The bit about research into batteries for plug-in or hybrid vehicles was quite interesting to me. On the one hand, I was blown away that he actually acknowledged the existence of plug-in vehicles – the EV is not as dead as Chris Paine suggested . On the other hand, this sounds a lot like a response to Rick Wagoner’s request for $500 million for battery research, especially when you remember his opening comments about more enterprise rather than more government.
We can bicker all day about whether Big Government can ever do anything efficiently, but the track record for Big American Auto’s battery progress through the U.S. Advanced Battery Consortium is abysmal. In all the years of its existence, this consortium has produced, well, nothing. No batteries for American electric cars. No batteries for American hybrids. No batteries that GM could put into its hyped-up Volt. Nothing at all to help the USA become a leader in battery technology. Zip. (oh, they did recently funnel $15 million into A123, so I expect the folks over there are big fans of this consortium.)
So as much as I would dearly love a similar research grant for Tesla Motors, I am not enthusiastic about government spending on battery research. Much better would be incentives that encourage consumers to buy an electric car. (Imagine if you got a $25,000 tax credit for buying an EV for your “business,” like you can for a Hummer!) This would drive the right behavior throughout the industry, and would spur development.
Moving on to ethanol. I was struck by the glaring absence of any mention of corn-based ethanol. Holy smokes!
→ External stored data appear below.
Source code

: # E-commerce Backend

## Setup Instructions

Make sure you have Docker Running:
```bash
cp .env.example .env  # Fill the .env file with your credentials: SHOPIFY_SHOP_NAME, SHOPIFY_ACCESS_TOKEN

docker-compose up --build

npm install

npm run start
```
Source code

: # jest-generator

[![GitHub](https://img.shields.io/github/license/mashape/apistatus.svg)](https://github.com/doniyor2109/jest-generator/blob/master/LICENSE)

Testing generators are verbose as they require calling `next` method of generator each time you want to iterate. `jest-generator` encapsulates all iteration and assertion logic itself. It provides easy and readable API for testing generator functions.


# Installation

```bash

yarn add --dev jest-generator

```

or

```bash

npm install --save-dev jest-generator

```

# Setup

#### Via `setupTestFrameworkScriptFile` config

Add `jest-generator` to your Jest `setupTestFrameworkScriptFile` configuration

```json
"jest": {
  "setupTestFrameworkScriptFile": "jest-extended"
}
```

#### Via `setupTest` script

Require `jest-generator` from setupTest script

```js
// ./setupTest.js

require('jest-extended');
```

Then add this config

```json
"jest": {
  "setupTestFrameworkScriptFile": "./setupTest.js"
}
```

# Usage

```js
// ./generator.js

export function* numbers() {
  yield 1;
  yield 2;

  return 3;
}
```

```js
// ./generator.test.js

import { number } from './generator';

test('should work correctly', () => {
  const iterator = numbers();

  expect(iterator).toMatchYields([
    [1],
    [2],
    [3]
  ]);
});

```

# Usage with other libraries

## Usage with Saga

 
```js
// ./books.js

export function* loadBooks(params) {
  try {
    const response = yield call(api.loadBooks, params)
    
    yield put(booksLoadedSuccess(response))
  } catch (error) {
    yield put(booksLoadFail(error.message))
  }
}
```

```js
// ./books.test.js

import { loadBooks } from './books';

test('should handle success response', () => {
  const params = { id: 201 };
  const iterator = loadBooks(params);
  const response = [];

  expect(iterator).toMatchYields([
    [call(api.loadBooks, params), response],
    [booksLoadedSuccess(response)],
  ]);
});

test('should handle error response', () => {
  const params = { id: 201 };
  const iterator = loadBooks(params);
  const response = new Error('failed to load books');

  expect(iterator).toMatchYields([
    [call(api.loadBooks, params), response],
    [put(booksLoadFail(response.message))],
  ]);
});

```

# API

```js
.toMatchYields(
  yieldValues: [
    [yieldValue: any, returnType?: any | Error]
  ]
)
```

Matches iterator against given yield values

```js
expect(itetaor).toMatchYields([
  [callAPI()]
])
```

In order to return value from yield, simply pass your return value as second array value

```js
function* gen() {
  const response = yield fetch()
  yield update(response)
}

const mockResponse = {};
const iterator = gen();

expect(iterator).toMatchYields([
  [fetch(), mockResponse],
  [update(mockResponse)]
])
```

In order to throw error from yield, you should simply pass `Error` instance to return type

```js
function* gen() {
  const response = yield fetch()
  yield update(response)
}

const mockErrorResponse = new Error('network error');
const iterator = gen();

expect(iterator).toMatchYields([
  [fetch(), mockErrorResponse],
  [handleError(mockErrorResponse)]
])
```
Did the good people over at Archer Daniels Midland forget to make their political contributions this year? Instead, the President focused on new feedstocks for ethanol, all of the Cellulosic variety. I am still pretty skeptical about this as a serious fuel source, but it seems a lot better than using food for fuel! (Note two recent news articles: on January 16 this year, the Wall Street Journal ran an article called “Ethanol Could Fuel Rise in Corn,” wherein they explicitly discussed the “food-versus-fuel” issue, and NPR ran a story on January 22 discussing the sudden 50 percent hike in the price of tortillas in Mexico, blamed at least in part on U.S. ethanol production from corn.)